Do I Need a License?

Yes.

US wildlife rehabilitators must hold permits or licenses from the state and federal governments. Other permits from local agencies also may be necessary. If you work with a licensed rehabilitator or in a licensed facility, you may not need your own license or permit. Ask specifically if you need a permit for what the facility wants you to do, such as a transport permit or a permit to take orphaned wildlife home on weekends. Requirements vary from state to state: you are responsible for making sure your activities are legal. If you need to contact the permitting agencies, look for the U.S. Fish & Wildlife Service Migratory Bird Permit Section regional office and the state agency that manages wildlife, such as a Department of Natural Resources, Environmental Conservation, Fish and Game, etc., Call and ask specifically for the wildlife permit officer or check the state website for details.
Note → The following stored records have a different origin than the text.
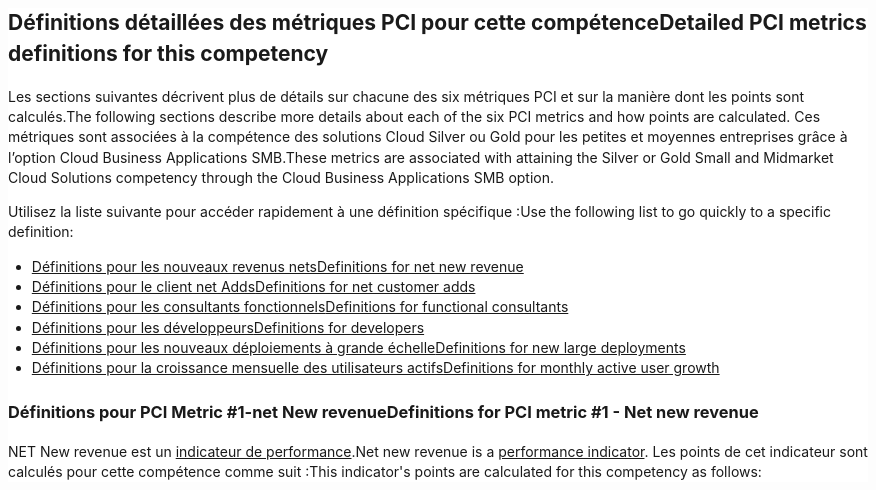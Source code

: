 ## <a name="detailed-pci-metrics-definitions-for-this-competency"></a><span data-ttu-id="d61b7-217">Définitions détaillées des métriques PCI pour cette compétence</span><span class="sxs-lookup"><span data-stu-id="d61b7-217">Detailed PCI metrics definitions for this competency</span></span>

<span data-ttu-id="d61b7-218">Les sections suivantes décrivent plus de détails sur chacune des six métriques PCI et sur la manière dont les points sont calculés.</span><span class="sxs-lookup"><span data-stu-id="d61b7-218">The following sections describe more details about each of the six PCI metrics and how points are calculated.</span></span> <span data-ttu-id="d61b7-219">Ces métriques sont associées à la compétence des solutions Cloud Silver ou Gold pour les petites et moyennes entreprises grâce à l’option Cloud Business Applications SMB.</span><span class="sxs-lookup"><span data-stu-id="d61b7-219">These metrics are associated with attaining the Silver or Gold Small and Midmarket Cloud Solutions competency through the Cloud Business Applications SMB option.</span></span>

<span data-ttu-id="d61b7-220">Utilisez la liste suivante pour accéder rapidement à une définition spécifique :</span><span class="sxs-lookup"><span data-stu-id="d61b7-220">Use the following list to go quickly to a specific definition:</span></span>

- [<span data-ttu-id="d61b7-221">Définitions pour les nouveaux revenus nets</span><span class="sxs-lookup"><span data-stu-id="d61b7-221">Definitions for net new revenue</span></span>](partner-contribution-indicators-small-and-midmarket-cloud-business-option.md#definitions-for-pci-metric-1---net-new-revenue)
- [<span data-ttu-id="d61b7-222">Définitions pour le client net Adds</span><span class="sxs-lookup"><span data-stu-id="d61b7-222">Definitions for net customer adds</span></span>](partner-contribution-indicators-small-and-midmarket-cloud-business-option.md#definitions-for-pci-metric-2---net-customer-adds)
- [<span data-ttu-id="d61b7-223">Définitions pour les consultants fonctionnels</span><span class="sxs-lookup"><span data-stu-id="d61b7-223">Definitions for functional consultants</span></span>](partner-contribution-indicators-small-and-midmarket-cloud-business-option.md#definitions-for-pci-metric-3---functional-consultants)
- [<span data-ttu-id="d61b7-224">Définitions pour les développeurs</span><span class="sxs-lookup"><span data-stu-id="d61b7-224">Definitions for developers</span></span>](partner-contribution-indicators-small-and-midmarket-cloud-business-option.md#definitions-for-pci-metric-4---developers)
- [<span data-ttu-id="d61b7-225">Définitions pour les nouveaux déploiements à grande échelle</span><span class="sxs-lookup"><span data-stu-id="d61b7-225">Definitions for new large deployments</span></span>](partner-contribution-indicators-small-and-midmarket-cloud-business-option.md#definitions-for-pci-metric-5---new-deployments)
- [<span data-ttu-id="d61b7-226">Définitions pour la croissance mensuelle des utilisateurs actifs</span><span class="sxs-lookup"><span data-stu-id="d61b7-226">Definitions for monthly active user growth</span></span>](partner-contribution-indicators-small-and-midmarket-cloud-business-option.md#definitions-for-pci-metric-6---monthly-active-user-growth)

### <a name="definitions-for-pci-metric-1---net-new-revenue"></a><span data-ttu-id="d61b7-227">Définitions pour PCI Metric #1-net New revenue</span><span class="sxs-lookup"><span data-stu-id="d61b7-227">Definitions for PCI metric #1 - Net new revenue</span></span>

<span data-ttu-id="d61b7-228">NET New revenue est un [indicateur de performance](partner-contribution-indicators-small-and-midmarket-cloud-business-option.md#pci-scoring-based-on-six-key-indicators).</span><span class="sxs-lookup"><span data-stu-id="d61b7-228">Net new revenue is a [performance indicator](partner-contribution-indicators-small-and-midmarket-cloud-business-option.md#pci-scoring-based-on-six-key-indicators).</span></span> <span data-ttu-id="d61b7-229">Les points de cet indicateur sont calculés pour cette compétence comme suit :</span><span class="sxs-lookup"><span data-stu-id="d61b7-229">This indicator's points are calculated for this competency as follows:</span></span>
In Canada, licensing varies from province to province. For rehabilitating migratory birds, contact the provincial office of the Canadian Wildlife Service, (Federal) Ministry of the Environment. For other wildlife species, contact the appropriate provincial ministry department.

Are there both state and national regulations?
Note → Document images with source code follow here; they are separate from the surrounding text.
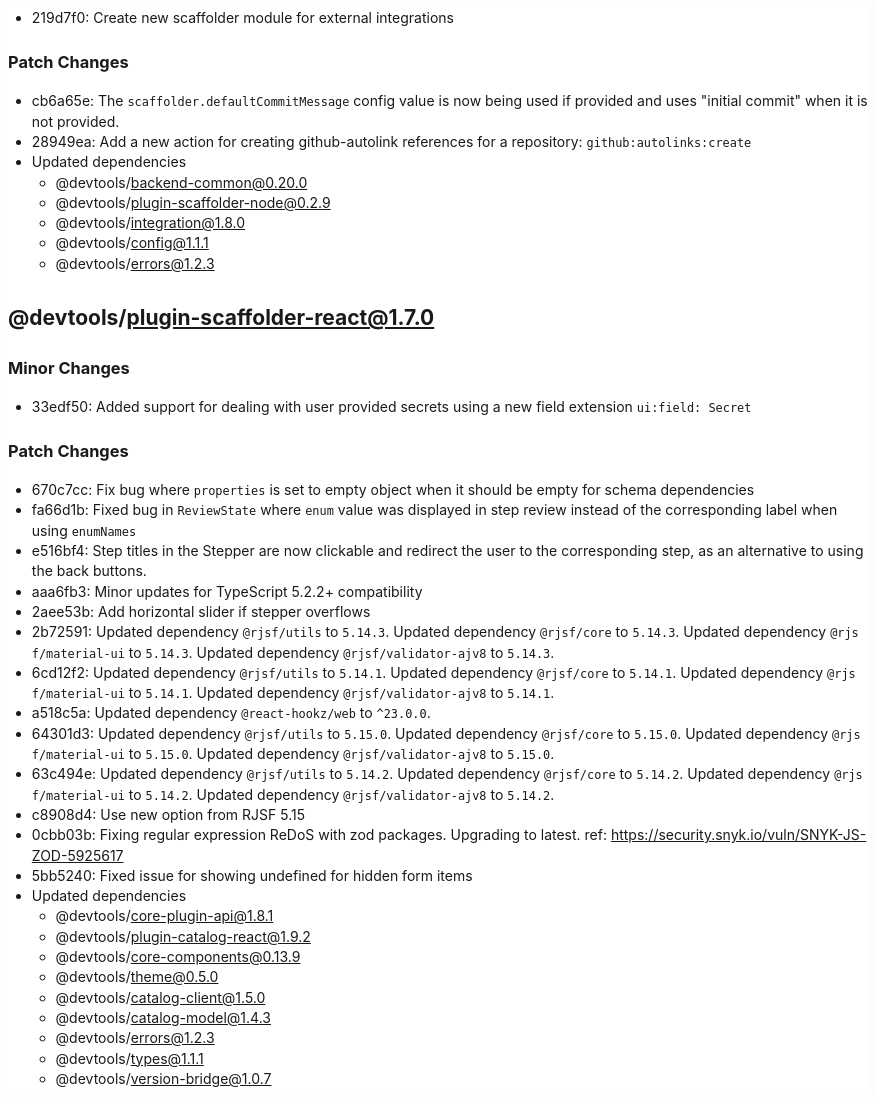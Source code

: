 - 219d7f0: Create new scaffolder module for external integrations

### Patch Changes

- cb6a65e: The `scaffolder.defaultCommitMessage` config value is now being used if provided and uses "initial commit" when it is not provided.
- 28949ea: Add a new action for creating github-autolink references for a repository: `github:autolinks:create`
- Updated dependencies
  - @devtools/backend-common@0.20.0
  - @devtools/plugin-scaffolder-node@0.2.9
  - @devtools/integration@1.8.0
  - @devtools/config@1.1.1
  - @devtools/errors@1.2.3

## @devtools/plugin-scaffolder-react@1.7.0

### Minor Changes

- 33edf50: Added support for dealing with user provided secrets using a new field extension `ui:field: Secret`

### Patch Changes

- 670c7cc: Fix bug where `properties` is set to empty object when it should be empty for schema dependencies
- fa66d1b: Fixed bug in `ReviewState` where `enum` value was displayed in step review instead of the corresponding label when using `enumNames`
- e516bf4: Step titles in the Stepper are now clickable and redirect the user to the corresponding step, as an alternative to using the back buttons.
- aaa6fb3: Minor updates for TypeScript 5.2.2+ compatibility
- 2aee53b: Add horizontal slider if stepper overflows
- 2b72591: Updated dependency `@rjsf/utils` to `5.14.3`.
  Updated dependency `@rjsf/core` to `5.14.3`.
  Updated dependency `@rjsf/material-ui` to `5.14.3`.
  Updated dependency `@rjsf/validator-ajv8` to `5.14.3`.
- 6cd12f2: Updated dependency `@rjsf/utils` to `5.14.1`.
  Updated dependency `@rjsf/core` to `5.14.1`.
  Updated dependency `@rjsf/material-ui` to `5.14.1`.
  Updated dependency `@rjsf/validator-ajv8` to `5.14.1`.
- a518c5a: Updated dependency `@react-hookz/web` to `^23.0.0`.
- 64301d3: Updated dependency `@rjsf/utils` to `5.15.0`.
  Updated dependency `@rjsf/core` to `5.15.0`.
  Updated dependency `@rjsf/material-ui` to `5.15.0`.
  Updated dependency `@rjsf/validator-ajv8` to `5.15.0`.
- 63c494e: Updated dependency `@rjsf/utils` to `5.14.2`.
  Updated dependency `@rjsf/core` to `5.14.2`.
  Updated dependency `@rjsf/material-ui` to `5.14.2`.
  Updated dependency `@rjsf/validator-ajv8` to `5.14.2`.
- c8908d4: Use new option from RJSF 5.15
- 0cbb03b: Fixing regular expression ReDoS with zod packages. Upgrading to latest. ref: <https://security.snyk.io/vuln/SNYK-JS-ZOD-5925617>
- 5bb5240: Fixed issue for showing undefined for hidden form items
- Updated dependencies
  - @devtools/core-plugin-api@1.8.1
  - @devtools/plugin-catalog-react@1.9.2
  - @devtools/core-components@0.13.9
  - @devtools/theme@0.5.0
  - @devtools/catalog-client@1.5.0
  - @devtools/catalog-model@1.4.3
  - @devtools/errors@1.2.3
  - @devtools/types@1.1.1
  - @devtools/version-bridge@1.0.7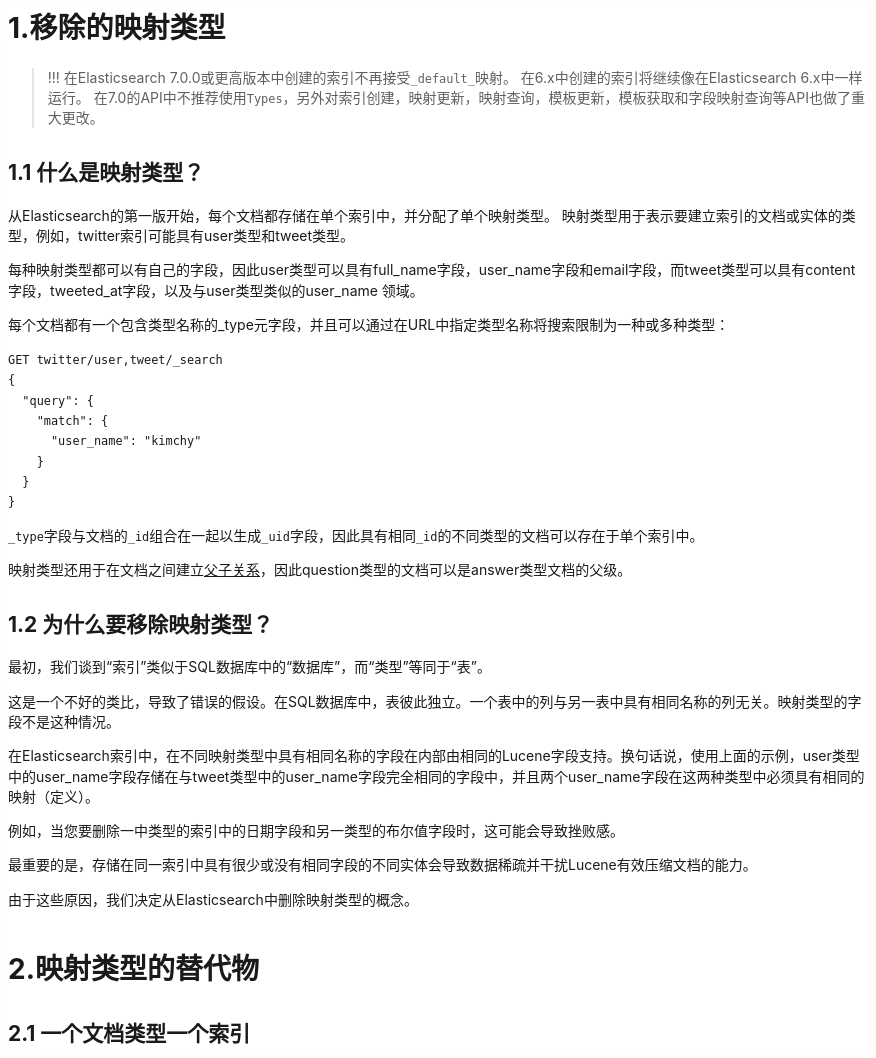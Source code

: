 # 1.移除的映射类型

> !!! 在Elasticsearch 7.0.0或更高版本中创建的索引不再接受`_default_`映射。 在6.x中创建的索引将继续像在Elasticsearch 6.x中一样运行。 在7.0的API中不推荐使用`Types`，另外对索引创建，映射更新，映射查询，模板更新，模板获取和字段映射查询等API也做了重大更改。



## 1.1 什么是映射类型？

从Elasticsearch的第一版开始，每个文档都存储在单个索引中，并分配了单个映射类型。 映射类型用于表示要建立索引的文档或实体的类型，例如，twitter索引可能具有user类型和tweet类型。

每种映射类型都可以有自己的字段，因此user类型可以具有full_name字段，user_name字段和email字段，而tweet类型可以具有content字段，tweeted_at字段，以及与user类型类似的user_name 领域。

每个文档都有一个包含类型名称的_type元字段，并且可以通过在URL中指定类型名称将搜索限制为一种或多种类型：

```
GET twitter/user,tweet/_search
{
  "query": {
    "match": {
      "user_name": "kimchy"
    }
  }
}
```

`_type`字段与文档的`_id`组合在一起以生成`_uid`字段，因此具有相同`_id`的不同类型的文档可以存在于单个索引中。

映射类型还用于在文档之间建立[父子关系](https://www.elastic.co/guide/en/elasticsearch/reference/7.6/parent-join.html)，因此question类型的文档可以是answer类型文档的父级。



## 1.2 为什么要移除映射类型？

最初，我们谈到“索引”类似于SQL数据库中的“数据库”，而“类型”等同于“表”。

这是一个不好的类比，导致了错误的假设。在SQL数据库中，表彼此独立。一个表中的列与另一表中具有相同名称的列无关。映射类型的字段不是这种情况。

在Elasticsearch索引中，在不同映射类型中具有相同名称的字段在内部由相同的Lucene字段支持。换句话说，使用上面的示例，user类型中的user_name字段存储在与tweet类型中的user_name字段完全相同的字段中，并且两个user_name字段在这两种类型中必须具有相同的映射（定义）。

例如，当您要删除一中类型的索引中的日期字段和另一类型的布尔值字段时，这可能会导致挫败感。

最重要的是，存储在同一索引中具有很少或没有相同字段的不同实体会导致数据稀疏并干扰Lucene有效压缩文档的能力。

由于这些原因，我们决定从Elasticsearch中删除映射类型的概念。



# 2.映射类型的替代物

## 2.1 一个文档类型一个索引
Yes. The US Fish & Wildlife Service is responsible for migratory birds and federally threatened and endangered wildlife throughout the United States. The Service has printed regulations and permits pertaining to different activities, such as rehabilitation, involving these animals. Ask US Fish & Wildlife to send the appropriate rules or visit the website. 

Regulations and other requirements for becoming a wildlife rehabilitator varies from state to state. Each state agency is responsible for non-migratory birds, mammals, reptiles and amphibians, and state threatened and endangered wildlife. Request your state agency’s wildlife rehabilitation regulations.